The most glaring stat on here to me was the penalties. And I look at Jensen’s penalties the way I look at Jameis Winston’s turnovers to a certain point.
There are the unacceptable ones. False starts mostly. I don’t think any lineman would even try to excuse themselves of a false start penalty. Jensen had two of those.
Holding penalties are extremely subjective. Some, like clothesline tackling of a defender, are just obvious. But really, you show me a hold against one player, and I’ll show you a no-call that looks the exact same on another.

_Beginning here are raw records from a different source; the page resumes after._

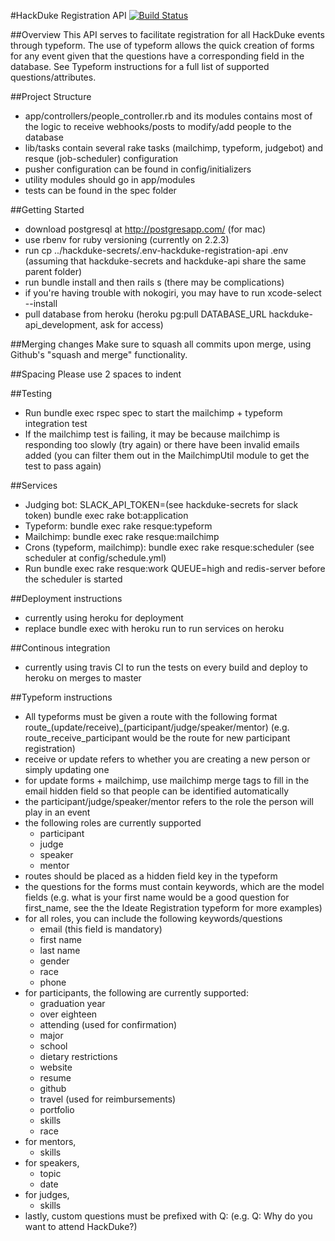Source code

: #HackDuke Registration API
[![Build Status](https://travis-ci.org/hack-duke/hackduke-registration-api.svg?branch=master)](https://travis-ci.org/hack-duke/hackduke-registration-api)

##Overview
This API serves to facilitate registration for all HackDuke events through typeform. The use of typeform allows
the quick creation of forms for any event given that the questions have a corresponding field in the database. See Typeform instructions for a full list of supported questions/attributes. 

##Project Structure
- app/controllers/people_controller.rb and its modules contains most of the logic to receive webhooks/posts to modify/add people to the database
- lib/tasks contain several rake tasks (mailchimp, typeform, judgebot) and resque (job-scheduler) configuration
- pusher configuration can be found in config/initializers
- utility modules should go in app/modules
- tests can be found in the spec folder

##Getting Started
- download postgresql at http://postgresapp.com/ (for mac)
- use rbenv for ruby versioning (currently on 2.2.3)
- run cp ../hackduke-secrets/.env-hackduke-registration-api .env (assuming that
hackduke-secrets and hackduke-api share the same parent folder)
- run bundle install and then rails s (there may be complications)
- if you're having trouble with nokogiri, you may have to run xcode-select --install
- pull database from heroku (heroku pg:pull DATABASE_URL hackduke-api_development, ask for access)

##Merging changes
Make sure to squash all commits upon merge, using Github's "squash and merge" functionality. 

##Spacing
Please use 2 spaces to indent

##Testing
- Run bundle exec rspec spec to start the mailchimp + typeform integration test
- If the mailchimp test is failing, it may be because mailchimp is responding too slowly (try again)
or there have been invalid emails added (you can filter them out in the MailchimpUtil module to get 
the test to pass again)

##Services
- Judging bot: SLACK_API_TOKEN=(see hackduke-secrets for slack token) bundle exec rake bot:application
- Typeform: bundle exec rake resque:typeform
- Mailchimp: bundle exec rake resque:mailchimp
- Crons (typeform, mailchimp): bundle exec rake resque:scheduler (see scheduler at config/schedule.yml)
- Run bundle exec rake resque:work QUEUE=high and redis-server before the scheduler is started

##Deployment instructions
- currently using heroku for deployment
- replace bundle exec with heroku run to run services on heroku

##Continous integration
- currently using travis CI to run the tests on every build and deploy to heroku on merges to master

##Typeform instructions
- All typeforms must be given a route with the following format route_(update/receive)_(participant/judge/speaker/mentor) (e.g. route_receive_participant would be the route for new participant registration)
- receive or update refers to whether you are creating a new person or simply updating one
- for update forms + mailchimp, use mailchimp merge tags to fill in the email hidden field so that people can be identified automatically
- the participant/judge/speaker/mentor refers to the role the person will play in an event
- the following roles are currently supported
	* participant
	* judge
	* speaker
	* mentor
- routes should be placed as a hidden field key in the typeform
- the questions for the forms must contain keywords, which are the model fields (e.g. what is your first name would be a good question for first_name, see the the Ideate Registration typeform for more examples)
- for all roles, you can include the following keywords/questions
	* email (this field is mandatory)
	* first name
	* last name
	* gender
	* race
	* phone
- for participants, the following are currently supported: 
  * graduation year
  * over eighteen
  * attending (used for confirmation)
  * major
  * school
  * dietary restrictions
  * website 
  * resume
  * github
  * travel (used for reimbursements)
  * portfolio
  * skills
  * race
- for mentors, 
	* skills
- for speakers, 
	* topic
	* date
- for judges, 
	* skills
- lastly, custom questions must be prefixed with Q: (e.g. Q: Why do you want to attend HackDuke?)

The unnecessary roughness is where I’ve honed my focus. Like I mentioned in the team portion of this, Jensen is a fighter. It’s the only way you get to go from CSU-Pueblo, to the NFL, to the highest paid center in the game.
His first two personal fouls came in the first two games of the season. I remember them, and I remember your reactions to them. Everyone loved them. It was so nice to see a lineman with a mean streak who stood up for his teammates - and more importantly - his quarterback.
His second-two, well those were much less better received. The season had gone downhill fast. The Bucs were on the playoff line or out of it completely. And frustration was at an all-time high.
But, as with Winston, with Jensen we’re going to have to take the good with the bad. The good: we have a center in Tampa Bay who is going to fight for every thing on every play. The down: sometimes that fight is going to get him in trouble.
More so in 2018 than ever before, but his team was also losing in 2018 like never before - to him. It’s good that he’s not used to losing, and it’s good that he doesn’t want to get used to it either.
Jensen has three years left on his deal and he turns 28 this May. He may not have lived up to the contract status in his first year, but we can all bet he’ll be doing everything he can to make sure it doesn’t happen again.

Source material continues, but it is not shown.